Je reste un instant silencieux pour essayer de mettre de l’ordre dans mes idées. Ce qui me rassure, c’est qu’elle a mis fin à cette distance entre nous. Nous sommes lovés l’un contre l’autre et mes bras l’entourent et l’enserrent dans une chaste étreinte qui nous fait du bien à tous les deux. Je caresse doucement ses magnifiques cheveux dont les reflets auburn me plaisent toujours autant. De la sentir si fragile dans mes bras, elle qui d’habitude est si forte, fait fondre mon cœur encore davantage.

— Combien de temps encore, tu peux cacher les choses, tu crois ? A part tes seins qui sont un peu plus gonflés que d’habitude, on ne voit rien encore. Et ce détail, à part moi, personne ne devrait le remarquer, si ?

— Je n’en sais rien… Ça dépend des femmes. De ce que j’ai lu, certaines ont à peine du ventre à quatre mois de grossesse, d’autres sont déjà bien arrondies. J’imagine qu’avec des vêtements amples, je peux cacher ça au moins deux mois. Sauf si j’ai récolté l’option montgolfière rapide. Il va surtout falloir espérer que je ne sois pas dans la prochaine liste de prélèvement d’ovocytes. On va naviguer à vue, là… au jour le jour.

— Ça nous laisse un peu de temps pour trouver une solution… même si, à l’heure actuelle, j’avoue que je ne vois pas ce qu’on pourrait faire. Il faudrait trouver un bateau, mais le prochain n’est pas prévu pour tout de suite et je ne sais pas comment on pourrait embarquer vu la sécurité qu’il y a autour de ces arrivées…

— Il y a plus de bâteaux que prévu, Malcolm. Un petit port au sud de l’île reçoit des arrivages du continent. Peut-être qu’on peut essayer de se renseigner de ce côté-là ?

— Des bateaux au sud ? C’est quoi cette histoire ? Je ne savais même pas qu’il y avait un port, là-bas. C’est pas censé être une région volcanique et désertique ?

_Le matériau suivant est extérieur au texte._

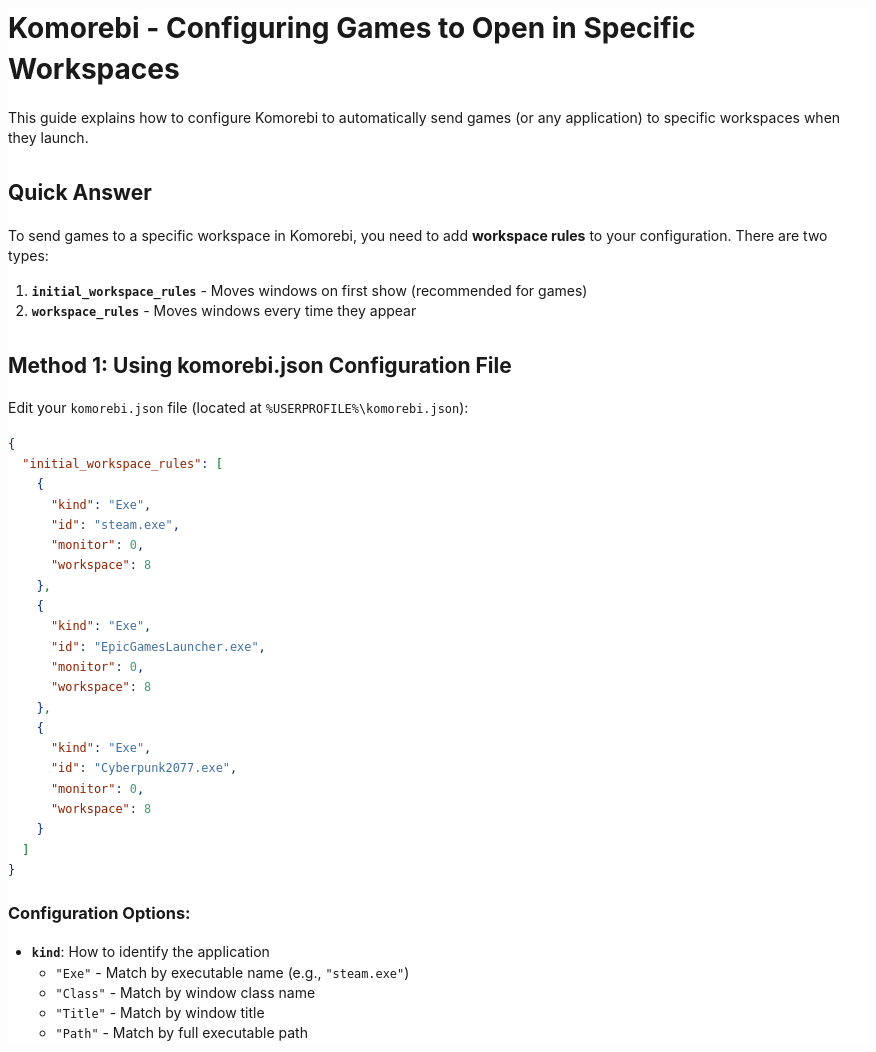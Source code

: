 # Komorebi - Configuring Games to Open in Specific Workspaces

This guide explains how to configure Komorebi to automatically send games (or any application) to specific workspaces when they launch.

## Quick Answer

To send games to a specific workspace in Komorebi, you need to add **workspace rules** to your configuration. There are two types:

1. **`initial_workspace_rules`** - Moves windows on first show (recommended for games)
2. **`workspace_rules`** - Moves windows every time they appear

## Method 1: Using komorebi.json Configuration File

Edit your `komorebi.json` file (located at `%USERPROFILE%\komorebi.json`):

```json
{
  "initial_workspace_rules": [
    {
      "kind": "Exe",
      "id": "steam.exe",
      "monitor": 0,
      "workspace": 8
    },
    {
      "kind": "Exe",
      "id": "EpicGamesLauncher.exe",
      "monitor": 0,
      "workspace": 8
    },
    {
      "kind": "Exe",
      "id": "Cyberpunk2077.exe",
      "monitor": 0,
      "workspace": 8
    }
  ]
}
```

### Configuration Options:

- **`kind`**: How to identify the application
  - `"Exe"` - Match by executable name (e.g., `"steam.exe"`)
  - `"Class"` - Match by window class name
  - `"Title"` - Match by window title
  - `"Path"` - Match by full executable path
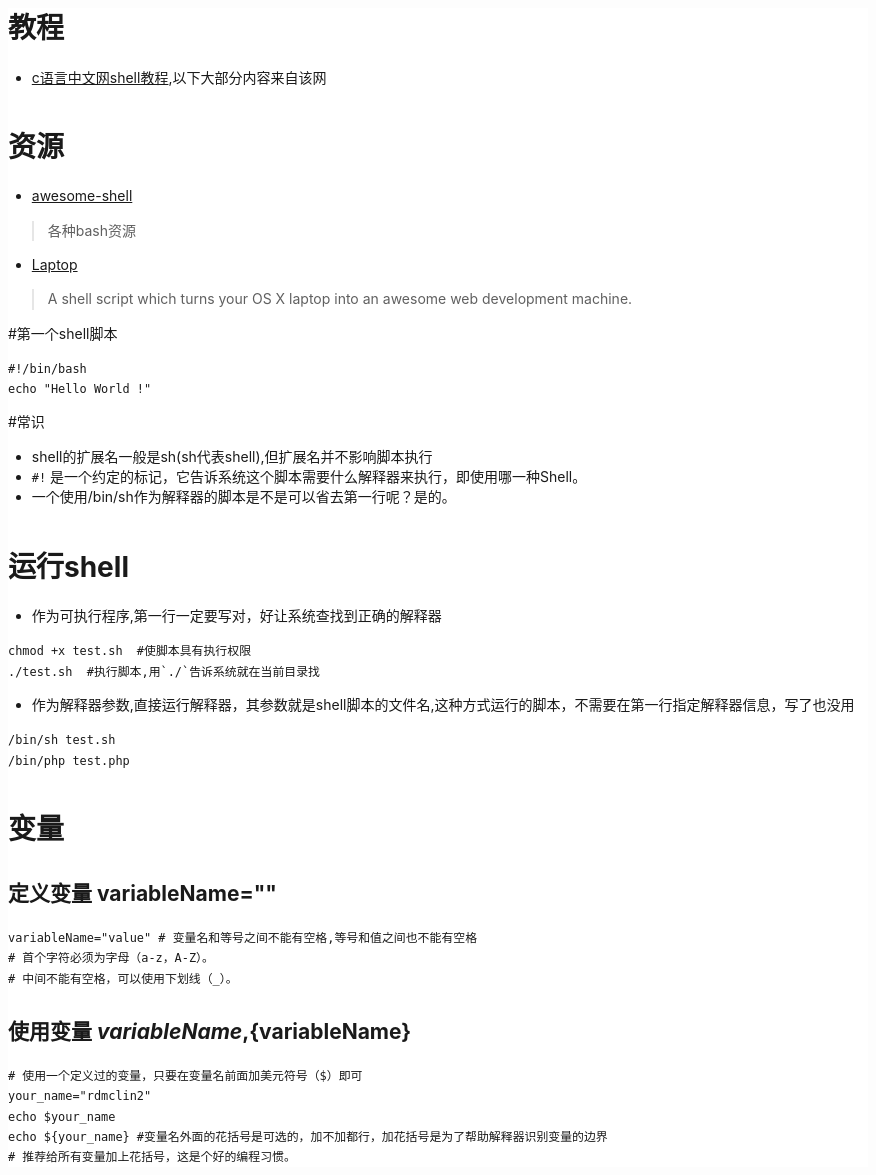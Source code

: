 
# 教程
- [c语言中文网shell教程](http://c.biancheng.net/cpp/view/6994.html),以下大部分内容来自该网

# 资源
- [awesome-shell](https://github.com/alebcay/awesome-shell/blob/master/README_ZH-CN.md)
> 各种bash资源
- [Laptop](https://github.com/thoughtbot/laptop)
> A shell script which turns your OS X laptop into an awesome web development machine.

#第一个shell脚本
```
#!/bin/bash
echo "Hello World !"
```

#常识
- shell的扩展名一般是sh(sh代表shell),但扩展名并不影响脚本执行
- `#!` 是一个约定的标记，它告诉系统这个脚本需要什么解释器来执行，即使用哪一种Shell。
- 一个使用/bin/sh作为解释器的脚本是不是可以省去第一行呢？是的。

# 运行shell
- 作为可执行程序,第一行一定要写对，好让系统查找到正确的解释器
```
chmod +x test.sh  #使脚本具有执行权限
./test.sh  #执行脚本,用`./`告诉系统就在当前目录找
```

- 作为解释器参数,直接运行解释器，其参数就是shell脚本的文件名,这种方式运行的脚本，不需要在第一行指定解释器信息，写了也没用
```
/bin/sh test.sh
/bin/php test.php
```

# 变量
## 定义变量 variableName=""
```
variableName="value" # 变量名和等号之间不能有空格,等号和值之间也不能有空格
# 首个字符必须为字母（a-z，A-Z）。
# 中间不能有空格，可以使用下划线（_）。
```

## 使用变量 $variableName,${variableName}
```
# 使用一个定义过的变量，只要在变量名前面加美元符号（$）即可
your_name="rdmclin2"
echo $your_name
echo ${your_name} #变量名外面的花括号是可选的，加不加都行，加花括号是为了帮助解释器识别变量的边界
# 推荐给所有变量加上花括号，这是个好的编程习惯。
```
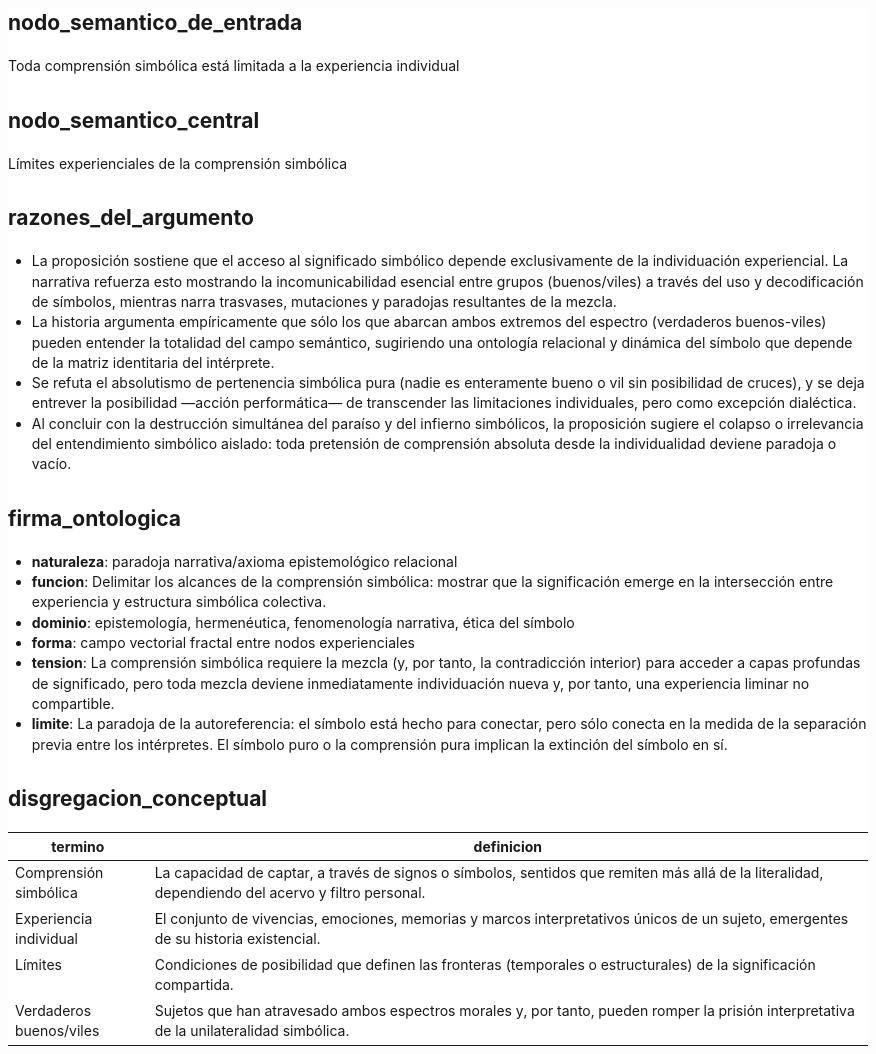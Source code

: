 ## nodo_semantico_de_entrada

Toda comprensión simbólica está limitada a la experiencia individual

## nodo_semantico_central

Límites experienciales de la comprensión simbólica

## razones_del_argumento

- La proposición sostiene que el acceso al significado simbólico depende exclusivamente de la individuación experiencial. La narrativa refuerza esto mostrando la incomunicabilidad esencial entre grupos (buenos/viles) a través del uso y decodificación de símbolos, mientras narra trasvases, mutaciones y paradojas resultantes de la mezcla.
- La historia argumenta empíricamente que sólo los que abarcan ambos extremos del espectro (verdaderos buenos-viles) pueden entender la totalidad del campo semántico, sugiriendo una ontología relacional y dinámica del símbolo que depende de la matriz identitaria del intérprete.
- Se refuta el absolutismo de pertenencia simbólica pura (nadie es enteramente bueno o vil sin posibilidad de cruces), y se deja entrever la posibilidad —acción performática— de transcender las limitaciones individuales, pero como excepción dialéctica.
- Al concluir con la destrucción simultánea del paraíso y del infierno simbólicos, la proposición sugiere el colapso o irrelevancia del entendimiento simbólico aislado: toda pretensión de comprensión absoluta desde la individualidad deviene paradoja o vacío.

## firma_ontologica

- **naturaleza**: paradoja narrativa/axioma epistemológico relacional
- **funcion**: Delimitar los alcances de la comprensión simbólica: mostrar que la significación emerge en la intersección entre experiencia y estructura simbólica colectiva.
- **dominio**: epistemología, hermenéutica, fenomenología narrativa, ética del símbolo
- **forma**: campo vectorial fractal entre nodos experienciales
- **tension**: La comprensión simbólica requiere la mezcla (y, por tanto, la contradicción interior) para acceder a capas profundas de significado, pero toda mezcla deviene inmediatamente individuación nueva y, por tanto, una experiencia liminar no compartible.
- **limite**: La paradoja de la autoreferencia: el símbolo está hecho para conectar, pero sólo conecta en la medida de la separación previa entre los intérpretes. El símbolo puro o la comprensión pura implican la extinción del símbolo en sí.

## disgregacion_conceptual

| termino | definicion |
| --- | --- |
| Comprensión simbólica | La capacidad de captar, a través de signos o símbolos, sentidos que remiten más allá de la literalidad, dependiendo del acervo y filtro personal. |
| Experiencia individual | El conjunto de vivencias, emociones, memorias y marcos interpretativos únicos de un sujeto, emergentes de su historia existencial. |
| Límites | Condiciones de posibilidad que definen las fronteras (temporales o estructurales) de la significación compartida. |
| Verdaderos buenos/viles | Sujetos que han atravesado ambos espectros morales y, por tanto, pueden romper la prisión interpretativa de la unilateralidad simbólica. |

— C’est Mathilde qui nous en a parlé… Je crois qu’elle a vendu la mèche, mais on parlait de ses récoltes et elle nous a dit qu’elle recevait des trucs du continent pour l’aider.

— Eh bien, il va falloir qu’on aille voir ça. On n’a plus rien à perdre, maintenant, on peut prendre des risques. De toute façon, au pire, on accélère le recyclage. Mais je n’ai pas du tout envie de céder sans combattre. Ce bébé, notre bébé, c’est un vrai miracle et on doit tout faire pour qu’il se réalise, tu ne crois pas ? Moi, j’en ai très envie. Je veux te voir enceinte, je veux te voir maman. Je veux voir grandir notre enfant avec toi à mes côtés. Alors, s’il faut partir en guerre contre le Conseil, faisons-le !

— Je t’aime, Malcolm. Je crois bien que je te le dis moins souvent que tu ne le fais toi, mais sois sûr que je t’aime, sourit-elle avant de m’embrasser.

Je l’enlace et mes mains se posent naturellement sur ses fesses rebondies. Je sens son corps se coller contre le mien et ses mains se nouer autour de mon cou. Ses doigts viennent caresser ma barbe alors que nous échangeons un baiser qui semble sceller encore plus notre union. Je réalise que je suis en train d’embrasser non seulement la femme que j’aime mais aussi la femme qui porte notre bébé, celle qui l’accueille en elle pour lui permettre de grandir et de se développer. Je ne vais pas pouvoir l’aider dans ce processus que l’évolution a réservé aux femmes, mais c’est mon devoir de l’accompagner pour tout le reste. Il ne faut pas qu’elle se sente seule, jamais. Je me dois d'être présent à ses côtés pour la protéger si elle en a besoin, la soutenir quand ce sera compliqué, l'écouter quand elle aura besoin de parler et surtout ne jamais cesser de l'aimer. Encore et toujours. Même si nous ne pouvons pas vivre ensemble, nous sommes un couple. Nous ne sommes pas dans ce qui fait la norme sur notre île, mais notre amour est fort.

Désormais, à tout moment, davantage encore que précédemment, nous risquons l'arrestation et le recyclage. Cette pensée devrait m'effrayer, me tétaniser car c'est une véritable épée de Damoclès au-dessus de nos têtes. Cependant, je vis cette révélation comme un défi, une invitation à la rébellion, à la résistance. Dans ma tête défilent mille scénarios et aucun n'implique un abandon. Si je veux devenir père, si je veux pouvoir fièrement regarder mon enfant grandir et se développer aux côtés de la femme que j’aime, je dois me battre. Et je vais le faire. Si le combat semble perdu d'avance, nous n'abdiquerons pas sans essayer de sauver cette vie qui ne demande que le droit d'exister.